Lockheed Martin Aktie: Rekordauftrag im Rücken!
Der Rüstungsriese legt zum Jahresende 2025 eindrucksvolle Zahlen vor: Der Umsatz im vierten Quartal kletterte auf 20,3 Milliarden Dollar – ein Plus von 9 Prozent gegenüber dem Vorjahreszeitraum.
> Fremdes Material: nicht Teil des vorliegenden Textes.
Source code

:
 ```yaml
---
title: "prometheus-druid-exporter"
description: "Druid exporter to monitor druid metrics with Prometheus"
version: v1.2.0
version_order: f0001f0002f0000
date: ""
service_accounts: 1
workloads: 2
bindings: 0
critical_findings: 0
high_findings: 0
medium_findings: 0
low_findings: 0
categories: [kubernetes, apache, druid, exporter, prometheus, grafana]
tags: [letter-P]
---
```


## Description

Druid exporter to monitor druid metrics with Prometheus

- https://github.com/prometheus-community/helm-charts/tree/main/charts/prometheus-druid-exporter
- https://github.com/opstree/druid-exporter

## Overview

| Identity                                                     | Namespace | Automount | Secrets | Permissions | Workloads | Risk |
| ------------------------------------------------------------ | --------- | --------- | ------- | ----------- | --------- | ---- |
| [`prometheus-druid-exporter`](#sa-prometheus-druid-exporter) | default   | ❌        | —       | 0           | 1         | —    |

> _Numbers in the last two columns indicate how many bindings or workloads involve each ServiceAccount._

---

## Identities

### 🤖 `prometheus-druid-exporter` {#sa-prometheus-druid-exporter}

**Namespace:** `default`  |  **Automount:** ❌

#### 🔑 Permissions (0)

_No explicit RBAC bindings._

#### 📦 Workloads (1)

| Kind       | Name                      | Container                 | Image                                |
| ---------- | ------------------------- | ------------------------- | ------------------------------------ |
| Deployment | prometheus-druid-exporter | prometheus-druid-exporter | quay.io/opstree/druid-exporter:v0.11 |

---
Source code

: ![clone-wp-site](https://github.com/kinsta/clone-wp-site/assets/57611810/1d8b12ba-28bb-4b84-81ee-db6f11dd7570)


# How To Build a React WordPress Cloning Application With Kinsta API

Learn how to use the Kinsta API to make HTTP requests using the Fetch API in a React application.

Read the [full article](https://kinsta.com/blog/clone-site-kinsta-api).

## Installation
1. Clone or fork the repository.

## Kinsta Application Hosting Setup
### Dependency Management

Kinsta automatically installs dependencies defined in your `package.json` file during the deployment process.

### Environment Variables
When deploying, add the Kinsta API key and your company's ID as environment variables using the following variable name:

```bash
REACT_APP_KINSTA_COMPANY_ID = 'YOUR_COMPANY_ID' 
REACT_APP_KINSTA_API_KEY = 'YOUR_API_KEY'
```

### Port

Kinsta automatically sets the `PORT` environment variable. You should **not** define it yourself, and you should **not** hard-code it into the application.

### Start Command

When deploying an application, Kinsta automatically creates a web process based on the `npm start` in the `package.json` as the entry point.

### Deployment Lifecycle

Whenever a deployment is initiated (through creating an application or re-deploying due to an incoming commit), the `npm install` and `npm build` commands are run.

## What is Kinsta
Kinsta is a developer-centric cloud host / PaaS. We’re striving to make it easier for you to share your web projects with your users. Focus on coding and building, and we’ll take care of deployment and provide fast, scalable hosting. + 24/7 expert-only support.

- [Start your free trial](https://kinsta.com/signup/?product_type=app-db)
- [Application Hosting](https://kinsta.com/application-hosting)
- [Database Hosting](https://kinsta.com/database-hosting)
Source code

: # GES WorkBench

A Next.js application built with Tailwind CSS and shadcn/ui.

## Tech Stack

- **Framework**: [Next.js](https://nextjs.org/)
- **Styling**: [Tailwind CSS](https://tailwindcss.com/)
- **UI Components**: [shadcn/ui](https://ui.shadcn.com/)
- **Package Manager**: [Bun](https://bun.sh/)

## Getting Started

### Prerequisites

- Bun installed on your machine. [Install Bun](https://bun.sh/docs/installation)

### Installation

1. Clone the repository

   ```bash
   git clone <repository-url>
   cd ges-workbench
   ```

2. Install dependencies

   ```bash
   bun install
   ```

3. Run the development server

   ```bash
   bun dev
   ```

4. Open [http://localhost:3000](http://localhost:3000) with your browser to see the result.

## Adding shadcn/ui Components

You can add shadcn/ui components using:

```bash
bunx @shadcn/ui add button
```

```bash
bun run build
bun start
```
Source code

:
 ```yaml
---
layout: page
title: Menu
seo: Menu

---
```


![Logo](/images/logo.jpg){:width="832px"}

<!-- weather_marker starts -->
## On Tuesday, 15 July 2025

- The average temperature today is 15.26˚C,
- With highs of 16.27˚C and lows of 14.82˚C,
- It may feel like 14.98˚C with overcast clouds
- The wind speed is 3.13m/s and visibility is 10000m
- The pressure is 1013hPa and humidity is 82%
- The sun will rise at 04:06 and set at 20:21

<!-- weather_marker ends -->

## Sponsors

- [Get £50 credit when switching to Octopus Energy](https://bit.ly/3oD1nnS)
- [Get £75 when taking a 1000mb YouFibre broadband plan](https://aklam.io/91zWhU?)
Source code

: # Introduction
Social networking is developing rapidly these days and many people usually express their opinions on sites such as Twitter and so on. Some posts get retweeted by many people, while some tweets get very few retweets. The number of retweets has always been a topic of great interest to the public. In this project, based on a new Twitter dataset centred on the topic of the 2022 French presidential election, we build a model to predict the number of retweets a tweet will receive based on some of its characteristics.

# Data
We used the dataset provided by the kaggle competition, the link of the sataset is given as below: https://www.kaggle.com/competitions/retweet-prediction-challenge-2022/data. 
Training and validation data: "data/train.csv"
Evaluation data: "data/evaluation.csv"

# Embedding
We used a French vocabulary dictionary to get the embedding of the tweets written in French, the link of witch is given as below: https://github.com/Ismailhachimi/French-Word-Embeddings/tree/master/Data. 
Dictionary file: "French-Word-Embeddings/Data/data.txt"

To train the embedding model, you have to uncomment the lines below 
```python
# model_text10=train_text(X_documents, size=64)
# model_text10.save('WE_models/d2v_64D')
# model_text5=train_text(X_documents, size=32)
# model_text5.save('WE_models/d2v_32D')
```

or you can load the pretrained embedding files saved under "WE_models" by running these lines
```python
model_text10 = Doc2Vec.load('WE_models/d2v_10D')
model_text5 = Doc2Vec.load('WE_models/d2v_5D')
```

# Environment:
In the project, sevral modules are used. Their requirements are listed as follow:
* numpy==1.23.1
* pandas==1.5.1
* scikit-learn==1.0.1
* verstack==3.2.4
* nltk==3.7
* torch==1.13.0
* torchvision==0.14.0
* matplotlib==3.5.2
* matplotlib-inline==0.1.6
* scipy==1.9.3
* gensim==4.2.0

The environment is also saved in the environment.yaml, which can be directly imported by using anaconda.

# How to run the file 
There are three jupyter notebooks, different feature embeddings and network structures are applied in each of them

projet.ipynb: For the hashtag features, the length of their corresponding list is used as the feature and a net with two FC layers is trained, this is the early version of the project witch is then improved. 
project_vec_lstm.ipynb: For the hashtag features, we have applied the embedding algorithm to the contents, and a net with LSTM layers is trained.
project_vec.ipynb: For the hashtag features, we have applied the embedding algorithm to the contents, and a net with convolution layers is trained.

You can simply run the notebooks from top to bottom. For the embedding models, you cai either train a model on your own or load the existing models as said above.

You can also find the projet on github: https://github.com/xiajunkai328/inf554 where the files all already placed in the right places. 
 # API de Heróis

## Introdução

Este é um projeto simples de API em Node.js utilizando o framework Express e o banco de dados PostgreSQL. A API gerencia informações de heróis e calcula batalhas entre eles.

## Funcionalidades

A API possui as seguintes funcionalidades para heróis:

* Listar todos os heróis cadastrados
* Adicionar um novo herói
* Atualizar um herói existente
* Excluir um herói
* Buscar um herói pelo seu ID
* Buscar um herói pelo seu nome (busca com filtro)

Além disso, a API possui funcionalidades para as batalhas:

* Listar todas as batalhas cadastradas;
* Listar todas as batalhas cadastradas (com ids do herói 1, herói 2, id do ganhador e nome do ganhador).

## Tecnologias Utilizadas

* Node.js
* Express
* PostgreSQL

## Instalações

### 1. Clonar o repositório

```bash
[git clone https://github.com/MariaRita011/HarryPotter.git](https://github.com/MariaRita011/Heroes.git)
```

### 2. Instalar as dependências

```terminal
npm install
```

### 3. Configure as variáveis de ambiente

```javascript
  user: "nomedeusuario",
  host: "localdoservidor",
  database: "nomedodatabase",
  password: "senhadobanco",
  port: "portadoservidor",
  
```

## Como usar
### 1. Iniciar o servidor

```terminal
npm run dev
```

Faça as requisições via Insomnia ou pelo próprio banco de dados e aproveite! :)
Über das Gesamtjahr summierte sich der Erlös auf 75 Milliarden Dollar, was einem Wachstum von 6 Prozent entspricht. Doch was steckt hinter diesem Aufwärtstrend?
Auftragsbestand explodiert
Die Auftragsbücher sind so voll wie nie: Mit einem Backlog von 194 Milliarden Dollar markiert das Unternehmen einen neuen Höchststand. CEO Jim Taiclet führt diese beispiellose Nachfrage auf die kampferprobte Leistungsfähigkeit der Systeme zurück. Beim jüngsten US-Militäreinsatz "Operation Absolute Resolve" kamen F-35 und F-22 Kampfjets, RQ-170 Tarnkappen-Drohnen sowie Black-Hawk-Helikopter zum Einsatz.
Der Konzern investierte 2025 über 3,5 Milliarden Dollar in Produktionskapazitäten und neue Technologien. Anfang 2026 folgte ein wegweisendes Signal: Ein siebenjähriges Rahmenabkommen für PAC-3-Raketen wurde unterzeichnet – ein Meilenstein der neuen Beschaffungsstrategie des Verteidigungsministeriums.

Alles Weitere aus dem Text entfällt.